The latest big catch came last week when federal prosecutors in New York charged a former Mexican governor with numerous counts of money laundering and drug conspiracy.
Investigators spent 11 years chasing Mario Ernesto Villanueva Madrid, who is accused of taking millions of dollars in bribes in exchange for providing police protection to the Juarez cartel as it smuggled 200 tons of cocaine into the United States.
He is the highest-ranking former official to be extradited from Mexico, and his case is proof of the unprecedented level of cooperation between the two neighbors, leaders in both countries say.
"The tempo of these criminal investigations and prosecutions will only increase in coming months," Assistant Attorney General Lanny Breuer said at a Senate hearing Tuesday.
For years, Mexico was reluctant to turn over suspects, viewing extradition as a loss of sovereignty. Calderón's predecessor, Vicente Fox, began to soften that position after he was elected in 2000, and Calderón, elected in late 2006, has made extradition a key plank in an anti-trafficking agenda that includes mass deployments of the Mexican military to battle cartels.
Modeled after a similar approach in Colombia, the extraditions are intended to reduce organized crime by taking cartel masterminds out of circulation.
"We are dislocating the command and control structures of organized crime," Arturo Sarukhán, the Mexican ambassador to the United States and a key adviser to Calderón, said in an interview.
Extradition also acts as a deterrent, said one veteran Drug Enforcement Administration agent who requested anonymity in order to speak freely.
"Incarceration in the U.S. is what they fear the most because it puts them in our system and out of their comfort zone," the agent said.
Mexico's prison system is widely viewed as weak and, often, corrupt.

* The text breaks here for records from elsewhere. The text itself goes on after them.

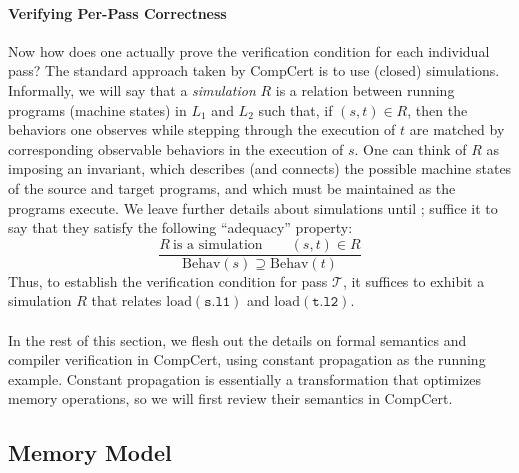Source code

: \paragraph{Verifying Per-Pass Correctness}

Now how does one actually prove the verification condition for each individual pass?  The standard
approach taken by CompCert is to use (closed) simulations.  Informally, we will say that a
\emph{simulation} $R$ is a relation between running programs (\ie machine states) in $L_1$ and $L_2$
such that, if $(s,t) \in R$, then the behaviors one observes while stepping through the execution of
$t$ are matched by corresponding observable behaviors in the execution of $s$.  One can think of $R$
as imposing an invariant, which describes (and connects) the possible machine states of the source
and target programs, and which must be maintained as the programs execute.  We leave further details
about simulations until ; suffice it to say that they satisfy the
following ``adequacy'' property:
\[
\frac{
R~\mbox{is a simulation} \qquad
(s,t)\in R
}{
\mathrm{Behav}(s) \supseteq \mathrm{Behav}(t)
}
\]
Thus, to establish the verification condition for pass $\mathcal{T}$, it suffices to exhibit a
simulation $R$ that relates $\mathrm{load}(\mathtt{s.l1})$ and $\mathrm{load}(\mathtt{t.l2})$.



\paragraph*{}

In the rest of this section, we flesh out the details on formal semantics and compiler verification
in CompCert, using constant propagation as the running example.  Constant propagation is essentially
a transformation that optimizes memory operations, so we will first review their semantics in
CompCert.



\subsection{Memory Model}
\label{sec:background:memory}


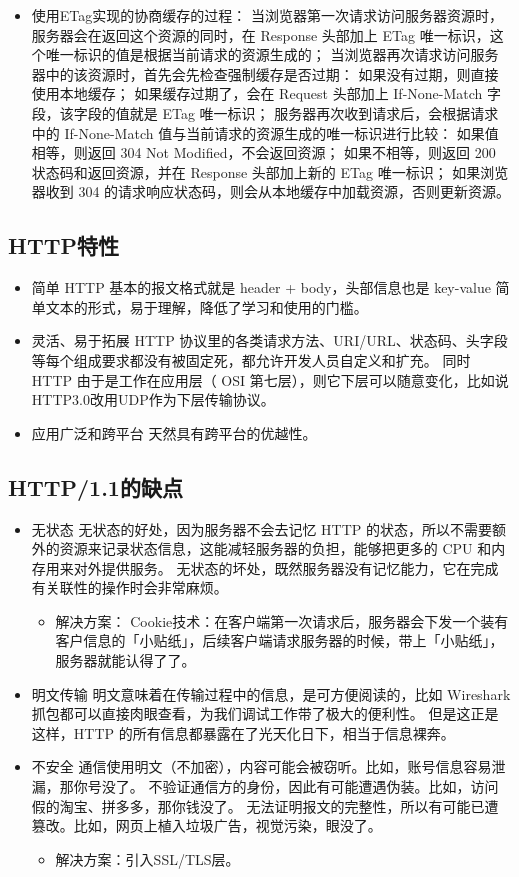 \documentclass[11pt]{article}
\begin{document}
\begin{itemize}
\begin{itemize}
\item 使用ETag实现的协商缓存的过程：
当浏览器第一次请求访问服务器资源时，服务器会在返回这个资源的同时，在 Response 头部加上 ETag 唯一标识，这个唯一标识的值是根据当前请求的资源生成的；
当浏览器再次请求访问服务器中的该资源时，首先会先检查强制缓存是否过期：
  如果没有过期，则直接使用本地缓存；
  如果缓存过期了，会在 Request 头部加上 If-None-Match 字段，该字段的值就是 ETag 唯一标识；
服务器再次收到请求后，会根据请求中的 If-None-Match 值与当前请求的资源生成的唯一标识进行比较：
  如果值相等，则返回 304 Not Modified，不会返回资源；
  如果不相等，则返回 200 状态码和返回资源，并在 Response 头部加上新的 ETag 唯一标识；
如果浏览器收到 304 的请求响应状态码，则会从本地缓存中加载资源，否则更新资源。
\end{itemize}
\end{itemize}
\subsection{HTTP特性}
\label{sec:orgf922cdf}
\begin{itemize}
\item 简单
HTTP 基本的报文格式就是 header + body，头部信息也是 key-value 简单文本的形式，易于理解，降低了学习和使用的门槛。
\item 灵活、易于拓展
HTTP 协议里的各类请求方法、URI/URL、状态码、头字段等每个组成要求都没有被固定死，都允许开发人员自定义和扩充。
同时 HTTP 由于是工作在应用层（ OSI 第七层），则它下层可以随意变化，比如说\- HTTP3.0改用UDP作为下层传输协议。
\item 应用广泛和跨平台
天然具有跨平台的优越性。
\end{itemize}
\subsection{HTTP/1.1的缺点}
\label{sec:orge12255c}
\begin{itemize}
\item 无状态
无状态的好处，因为服务器不会去记忆 HTTP 的状态，所以不需要额外的资源来记录状态信息，这能减轻服务器的负担，能够把更多的 CPU 和内存用来对外提供服务。
无状态的坏处，既然服务器没有记忆能力，它在完成有关联性的操作时会非常麻烦。
\begin{itemize}
\item 解决方案：
Cookie技术：在客户端第一次请求后，服务器会下发一个装有客户信息的「小贴纸」，后续客户端请求服务器的时候，带上「小贴纸」，服务器就能认得了了。
\end{itemize}
\item 明文传输
明文意味着在传输过程中的信息，是可方便阅读的，比如 Wireshark 抓包都可以直接肉眼查看，为我们调试工作带了极大的便利性。
但是这正是这样，HTTP 的所有信息都暴露在了光天化日下，相当于信息裸奔。
\item 不安全
通信使用明文（不加密），内容可能会被窃听。比如，账号信息容易泄漏，那你号没了。
不验证通信方的身份，因此有可能遭遇伪装。比如，访问假的淘宝、拼多多，那你钱没了。
无法证明报文的完整性，所以有可能已遭篡改。比如，网页上植入垃圾广告，视觉污染，眼没了。
\begin{itemize}
\item 解决方案：引入SSL/TLS层。
\end{itemize}
\end{itemize}
\end{document}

Some of the most notorious convicts have broken out of the jails or simply directed their syndicates from behind bars.
But once a defendant is in the United States, communication is more difficult. Equally important, investigators have extracted valuable intelligence from cartel members brought here.
Take the case of Osiel Cárdenas Guillén, one of the most feared drug lords in all of Mexico. As head of the Gulf cartel, he built up a vast smuggling operation known for its deadly force. A larger-than-life character famous for brandishing a gold-plated rifle, Cárdenas is said to have risen to power by executing a friend.
Even after his arrest in 2003, he reputedly continued to order hits and monitor finances from a Mexican jail cell.
In 2007, Cárdenas was extradited to Houston, and after two years of secret negotiations, he agreed to cooperate with investigators. He was sentenced in February to 25 years in a U.S. prison.
The details of the court agreement have been sealed, although it is widely believed that Cárdenas provided critical information about the Zetas, a gang of former military commandos running a rival trafficking operation near the Laredo, Tex., border crossing.
That sort of information makes extradition "terrific" from the U.S. perspective, said Bruce Bagley, an authority on narco-trafficking and Latin America at the University of Miami.
But in an illegal drug industry estimated to generate $25 billion in annual revenue, the removal of one kingpin does not halt operations. To the contrary, the extradition often triggers fresh battles over turf and control of the cartels, he said.
"The profitability is so high, what they're fighting over is who controls the trafficking routes," Bagley said. "It creates job opportunities for new lieutenants."
During the first four months of this year, more than 3,800 people died in Mexico's drug war; the heaviest toll came in border communities such as Ciudad Juarez that serve as major thoroughfares for smugglers. Many Americans fear the mayhem is spilling over into the United States, although hard data are difficult to come by.
"It is our U.S. dollars and our U.S. weapons that are fueling this war-like situation in Mexico and instability in many other countries," said Sen. Richard J. Durbin (D-Ill.), chairman of a Senate subcommittee on human rights and the law.
"While extradition can be effective in the short term, it is not the long-term solution to illegal drug trafficking," he said.